La infancia no queda atrás cuando crecemos. Lo que vivimos en esos primeros años se convierte en la base de nuestra manera de pensar, sentir y relacionarnos. Las llamadas heridas de la infancia: abandono, rechazo, humillación, injusticia y traición dejan huellas que, muchas veces sin darnos cuenta, reaparecen en la vida adulta.
El rechazo. Un niño que siente que no es aceptado puede crecer convencido de que nunca será suficiente. En la adultez, esto se refleja en personas que buscan constantemente la aprobación de los demás o que temen profundamente al fracaso.
El abandono. Cuando un niño experimenta soledad o falta de atención, desarrolla un gran miedo a quedarse sin apoyo. De adultos, pueden ser personas muy dependientes emocionalmente, con dificultad para estar solas o que se aferran a relaciones aun cuando no les hacen bien.

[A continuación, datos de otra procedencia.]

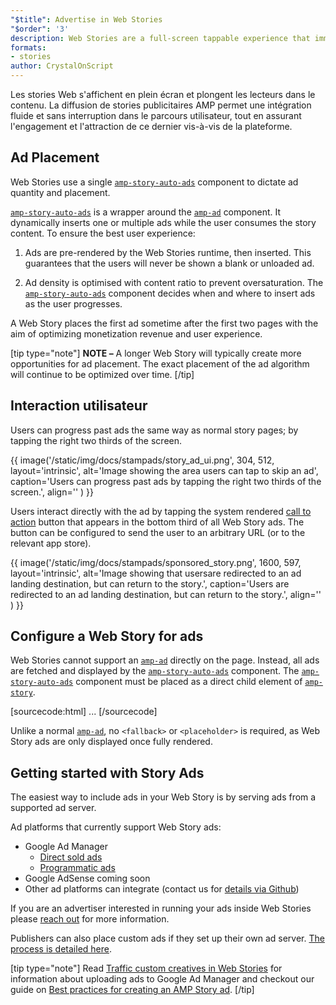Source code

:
 ```yaml
---
"$title": Advertise in Web Stories
"$order": '3'
description: Web Stories are a full-screen tappable experience that immerses readers in the content. Advertising with AMP Story ads allows for seamless and disruption-free ...
formats:
- stories
author: CrystalOnScript
---
```


Les stories Web s'affichent en plein écran et plongent les lecteurs dans le contenu. La diffusion de stories publicitaires AMP permet une intégration fluide et sans interruption dans le parcours utilisateur, tout en assurant l'engagement et l'attraction de ce dernier vis-à-vis de la plateforme.

## Ad Placement

Web Stories use a single  [`amp-story-auto-ads`](../../../documentation/components/reference/amp-story-auto-ads.md) component to dictate ad quantity and placement.

[`amp-story-auto-ads`](../../../documentation/components/reference/amp-story-auto-ads.md) is a wrapper around the [`amp-ad`](../../../documentation/components/reference/amp-ad.md) component. It dynamically inserts one or multiple ads while the user consumes the story content. To ensure the best user experience:

1. Ads are pre-rendered by the Web Stories runtime, then inserted. This guarantees that the users will never be shown a blank or unloaded ad.

2. Ad density is optimised with content ratio to prevent oversaturation. The [`amp-story-auto-ads`](../../../documentation/components/reference/amp-story-auto-ads.md) component decides when and where to insert ads as the user progresses.

A Web Story places the first ad sometime after the first two pages with the aim of optimizing monetization revenue and user experience.

<amp-anim width="360" height="640" src="/static/img/docs/stampads/stamp_gif_ad.gif">
  <amp-img placeholder width="360" height="640" src="/static/img/docs/stampads/stamp_gif_still.png">
  </amp-img></amp-anim>

[tip type="note"] **NOTE –** A longer Web Story will typically create more opportunities for ad placement. The exact placement of the ad algorithm will continue to be optimized over time. [/tip]

## Interaction utilisateur

Users can progress past ads the same way as normal story pages; by tapping the right two thirds of the screen.

{{ image('/static/img/docs/stampads/story_ad_ui.png', 304, 512, layout='intrinsic', alt='Image showing the area users can tap to skip an ad', caption='Users can progress past ads by tapping the right two thirds of the screen.', align='' ) }}

Users interact directly with the ad by tapping the system rendered [call to action](story_ads_best_practices.md#call-to-action-button-text-enum) button that appears in the bottom third of all Web Story ads.  The button can be configured to send the user to an arbitrary URL (or to the relevant app store).

{{ image('/static/img/docs/stampads/sponsored_story.png', 1600, 597, layout='intrinsic', alt='Image showing that usersare redirected to an ad landing destination, but can return to the story.', caption='Users are redirected to an ad landing destination, but can return to the story.', align='' ) }}

## Configure a Web Story for ads

Web Stories cannot support an [`amp-ad`](../../../documentation/components/reference/amp-ad.md) directly on the page. Instead, all ads are fetched and displayed by the [`amp-story-auto-ads`](../../../documentation/components/reference/amp-story-auto-ads.md) component. The [`amp-story-auto-ads`](../../../documentation/components/reference/amp-story-auto-ads.md) component must be placed as a direct child element of [`amp-story`](../../../documentation/components/reference/amp-story.md).

[sourcecode:html]
<amp-story>
  <amp-story-auto-ads>
    <script type="application/json">
      {
        "ad-attributes": {
          // ad server configuration
        }
      }
    </script>
  </amp-story-auto-ads>
  <amp-story-page>
  ...
</amp-story>
[/sourcecode]

Unlike a normal [`amp-ad`](../../../documentation/components/reference/amp-ad.md), no `<fallback>` or `<placeholder>` is required, as Web Story ads are only displayed once fully rendered.

## Getting started with Story Ads

The easiest way to include ads in your Web Story is by serving ads from a supported ad server.

Ad platforms that currently support Web Story ads:

- Google Ad Manager
    - [Direct sold ads](https://support.google.com/admanager/answer/9038178)
    - [Programmatic ads](https://support.google.com/admanager/answer/9416436)
- Google AdSense coming soon
- Other ad platforms can integrate (contact us for [details via Github](https://github.com/ampproject/amphtml/issues/30769))

If you are an advertiser interested in running your ads inside Web Stories please [reach out](mailto:story-ads-wg@google.com) for more information.

Publishers can also place custom ads if they set up their own ad server. [The process is detailed here](https://github.com/ampproject/amphtml/blob/master/extensions/amp-story/amp-story-ads.md#publisher-placed-ads).

[tip type="note"] Read [Traffic custom creatives in Web Stories](https://support.google.com/admanager/answer/9038178) for information about uploading ads to Google Ad Manager and checkout our guide on [Best practices for creating an AMP Story ad](story_ads_best_practices.md). [/tip]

La humillación. Los niños que fueron ridiculizados o criticados en exceso suelen crecer con una voz interior muy dura. De adultos, cargan con la culpa, se exigen demasiado y muchas veces anteponen las necesidades de los demás a las propias.
La traición. Cuando un niño se siente engañado o traicionado, aprende a desconfiar. Ya de grandes, estas personas pueden ser muy controladoras o tener problemas para confiar en los demás, aun en relaciones cercanas.
La injusticia. Vivir con reglas rígidas o sentir que nada de lo que se hace alcanza genera un fuerte resentimiento. En la adultez, se traduce en personas perfeccionistas, que sienten que deben demostrar todo el tiempo su valor.
Estas heridas no son condenas, son aprendizajes tempranos que marcaron la forma en que nos protegemos. La buena noticia es que reconocerlas es el primer paso para sanarlas. La psicoterapia, la reflexión y el autocuidado ayudan a resignificar aquellas vivencias y a construir un presente más libre y consciente.
Sanar la infancia no significa borrar el pasado, sino aprender a vivir hoy sin repetir los patrones de ayer.